Le llamé sin estar al tanto de esta situación, él que siempre había sido un optimista practicante. Reproduzco la conversación, que me dejó profundamente atribulado.

¡Hola, cómo estás! De pie, contesta lacónico. Bueno, hombre, eso es que vas aguantando…, le digo tratando de sacar la charla del drama que ya intuyo. Cada día menos, vuelve a sentenciar. ¿Qué me cuentas entonces?, le cedo la iniciativa. Que mañana me echan del local por no pagar el alquiler, resume resignado. ¡Joder, tú! ¿Y ahora qué?, no pude evitar la pregunta de moda. Ahora voy a ver el Madrid, que empieza en diez minutos, responde sin inmutarse. Quiero decir que si tienes otros planes. Hombre, claro, mañana a las nueve médico y a las once dentista y por la tarde he quedado con un amigo. Eso está muy bien ¿Y para el futuro? El jueves viene mi novia a verme.

¡No, hombre!, trato de hacerme entender: me refiero a largo plazo.¡Ah, ya sé lo que dices!, exclama resolutivo. Pero en eso no tengo ningún tipo de interés. Vamos, que no tienes ningún plan, matizo contagiado de su espíritu. Sí, sí, claro que tengo un plan, contesta airadamente, el de jubilación, concluye. Menudo plan…
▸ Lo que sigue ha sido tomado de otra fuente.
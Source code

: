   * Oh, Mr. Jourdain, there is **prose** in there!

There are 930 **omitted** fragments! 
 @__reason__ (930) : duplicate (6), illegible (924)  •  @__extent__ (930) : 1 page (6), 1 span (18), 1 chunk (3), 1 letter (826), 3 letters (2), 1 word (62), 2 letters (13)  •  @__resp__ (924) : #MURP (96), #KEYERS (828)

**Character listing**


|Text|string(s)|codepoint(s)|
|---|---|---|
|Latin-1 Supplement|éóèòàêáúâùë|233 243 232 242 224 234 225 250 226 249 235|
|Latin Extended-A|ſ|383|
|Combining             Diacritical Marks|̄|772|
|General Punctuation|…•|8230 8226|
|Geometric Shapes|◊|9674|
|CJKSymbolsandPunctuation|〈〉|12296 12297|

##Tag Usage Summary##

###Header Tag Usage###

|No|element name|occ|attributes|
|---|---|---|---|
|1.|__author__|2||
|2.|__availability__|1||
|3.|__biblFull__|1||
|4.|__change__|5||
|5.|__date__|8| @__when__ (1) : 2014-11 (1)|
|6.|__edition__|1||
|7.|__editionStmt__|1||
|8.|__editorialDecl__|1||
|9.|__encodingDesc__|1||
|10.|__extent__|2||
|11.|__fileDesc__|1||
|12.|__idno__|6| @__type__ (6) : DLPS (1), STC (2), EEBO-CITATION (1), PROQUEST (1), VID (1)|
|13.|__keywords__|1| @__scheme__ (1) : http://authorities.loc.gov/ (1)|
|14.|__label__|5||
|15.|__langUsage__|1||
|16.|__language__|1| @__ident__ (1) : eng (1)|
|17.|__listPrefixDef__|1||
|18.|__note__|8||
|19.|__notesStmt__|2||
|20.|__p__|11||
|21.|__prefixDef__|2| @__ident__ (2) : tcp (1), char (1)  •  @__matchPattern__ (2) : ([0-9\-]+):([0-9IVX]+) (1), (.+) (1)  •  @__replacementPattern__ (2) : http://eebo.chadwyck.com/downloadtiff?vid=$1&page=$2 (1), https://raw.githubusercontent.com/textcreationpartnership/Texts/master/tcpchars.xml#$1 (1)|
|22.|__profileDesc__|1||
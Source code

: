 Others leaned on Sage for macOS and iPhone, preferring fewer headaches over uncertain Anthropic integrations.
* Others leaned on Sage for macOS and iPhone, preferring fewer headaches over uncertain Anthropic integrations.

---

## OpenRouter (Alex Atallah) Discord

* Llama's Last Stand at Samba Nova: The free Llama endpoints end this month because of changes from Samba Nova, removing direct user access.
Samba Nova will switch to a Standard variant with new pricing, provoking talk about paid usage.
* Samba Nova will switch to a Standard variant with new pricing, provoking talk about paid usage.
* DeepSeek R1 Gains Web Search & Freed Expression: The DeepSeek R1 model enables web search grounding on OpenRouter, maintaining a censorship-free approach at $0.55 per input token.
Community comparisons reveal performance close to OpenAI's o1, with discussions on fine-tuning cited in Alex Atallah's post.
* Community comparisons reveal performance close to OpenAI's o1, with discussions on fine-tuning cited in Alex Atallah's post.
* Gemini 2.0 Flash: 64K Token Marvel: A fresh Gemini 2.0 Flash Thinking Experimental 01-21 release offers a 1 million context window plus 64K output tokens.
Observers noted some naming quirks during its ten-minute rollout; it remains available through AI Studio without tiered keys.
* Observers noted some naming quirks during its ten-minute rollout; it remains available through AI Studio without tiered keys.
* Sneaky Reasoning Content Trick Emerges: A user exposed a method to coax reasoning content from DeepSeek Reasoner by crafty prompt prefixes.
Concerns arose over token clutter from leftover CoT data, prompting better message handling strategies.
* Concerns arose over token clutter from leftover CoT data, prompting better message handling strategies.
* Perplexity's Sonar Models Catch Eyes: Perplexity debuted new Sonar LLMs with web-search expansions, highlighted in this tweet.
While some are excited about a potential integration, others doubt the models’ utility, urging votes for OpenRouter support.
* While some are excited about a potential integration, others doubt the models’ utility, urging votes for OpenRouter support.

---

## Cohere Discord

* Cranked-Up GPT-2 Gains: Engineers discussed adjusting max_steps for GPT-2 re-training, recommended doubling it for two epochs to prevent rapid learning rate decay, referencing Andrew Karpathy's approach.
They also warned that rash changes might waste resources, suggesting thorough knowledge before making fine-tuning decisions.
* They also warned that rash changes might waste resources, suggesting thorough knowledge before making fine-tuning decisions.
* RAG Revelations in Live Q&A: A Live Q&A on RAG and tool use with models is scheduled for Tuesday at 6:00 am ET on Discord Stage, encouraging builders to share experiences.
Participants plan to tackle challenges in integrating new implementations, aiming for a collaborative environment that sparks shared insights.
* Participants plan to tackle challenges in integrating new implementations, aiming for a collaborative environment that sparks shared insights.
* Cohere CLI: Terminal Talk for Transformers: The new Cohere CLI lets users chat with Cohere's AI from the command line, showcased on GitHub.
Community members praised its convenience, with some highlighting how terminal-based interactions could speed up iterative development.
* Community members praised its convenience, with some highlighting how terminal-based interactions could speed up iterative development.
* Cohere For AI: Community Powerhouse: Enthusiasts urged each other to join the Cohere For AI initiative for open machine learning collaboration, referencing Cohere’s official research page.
Se me acaba la batería, guardo el móvil en el bolsillo y cuando trato de volver a caminar casi pierdo el equilibrio. Ya erguido y tieso como un cirio, miro al frente y me asusto al ver la cuerda floja. Al final tiene razón, pienso, no valen más planes que lo inmediato, pasito a pasito, del primer día a la jubilación, con una red debajo más agujereada a cada día. Y vuelvo a pensar cuanta razón tiene mi amigo, mejor no planear nada raro, no sea que acabe planeando contra el suelo.